Q&A: trouble breastfeeding from hypoplastic breasts

Jennifer writes:

"I diagnosed myself with PCOS and had my FP agree with me. I had trouble breastfeeding. After a week I had no milk or not enough. I struggled with it and tried different things. The LLL I went to thought that it could be a glandular problem. Anyone know where to go to see if it is in fact a glandular problem? The Ob/Gyn I went to see this month had no clue about it."

Then she referred me to a post she wrote about her breastfeeding problems. One sentence in particular jumped out at me:

"I found out that with the mild PCOS that it is possible that I have hypoplastic breast where my breast tissue itself has never fully developed."

I think it's highly probable that your milk production problem is a function of your PCOS and that you may have hypoplastic breasts and that the two may be linked.

Here's a site with definitions of and a photo of hypoplastic breasts (scroll down to "Tubular Hypoplastic Breasts"). I don't love this site, and the photos are not at all work-appropriate unless you work at a women's health initiative or nudie magazine, but it was the only place I could find photos. A good description of the problem of hypoplastic breasts is here.

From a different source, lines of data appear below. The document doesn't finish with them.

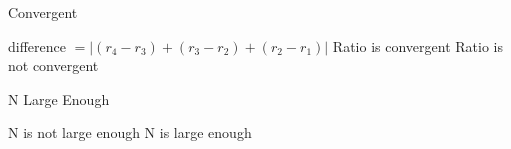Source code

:  \begin{algorithm}[t]
    \caption{Convergent}
    \begin{algorithmic}
      \STATE difference $= |(r_4 - r_3) + (r_3 -r_2) + (r_2 - r_1)|$
      \RETURN Ratio is convergent
      \ELSE
      \RETURN Ratio is not convergent
      \ENDIF
    \end{algorithmic}
    \label{alg:convergence}
  \end{algorithm}

 \begin{algorithm}[t]
    \caption{N Large Enough}
    \begin{algorithmic}
      \RETURN N is not large enough
      \ENDIF
      \ENDIF
      \RETURN N is large enough
    \end{algorithmic}
    \label{alg:tuning}
  \end{algorithm}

One PCOS researcher, Lesa Childers, thinks the cause of breast hypoplasia may be hormonal, which means it could be linked to PCOS. Read an interview with her here.

If you can't find anyone in your area who can diagnose you with hypoplastic breasts, I'd call Dr. Mona Gabbay, who is a medical doctor specializing in breastfeeding and an IBCLC lactation consultant. She works from Westchester, New York, but if anyone knows how to get you diagnosed in your area it will be her. I know a few women who have worked with her who say she's amazing.

Mona Gabbay, MD, IBCLC
Breastfeeding Medical Consultants of Westchester
145 Seventh Avenue
Pelham, NY 10803

Tel:  (914) 632-7999

What I understand about having hypoplastic breasts is that since the tissue is undeveloped, you will "max out" at a certain amount of milk production. This means that women with breast hypoplasia will have to supplement with formula, and they'll have to pump and take supplements (either natural ones like fenugreek, or chemical ones like Reglan or Domperidone) to get up to their own personal full production. But they can still nurse partially, and any nursing you can do is good. Nursing one baby and then going through the hormone bath of another pregnancy also increases the capacity of the breasts so that a woman is likely to produce more milk for a second baby than for a first baby, and even more still for any subsequent babies.

If you know you have hypoplastic breasts before the baby arrives, you'll be prepared to do the work to get your supply as high as it will go, and you'll also know that you'll need to supplement. So if you have any suspicions, check out the websites I linked earlier, and find an LC who has experience with breast hypoplasia who can help you through the first few weeks to get your systems down.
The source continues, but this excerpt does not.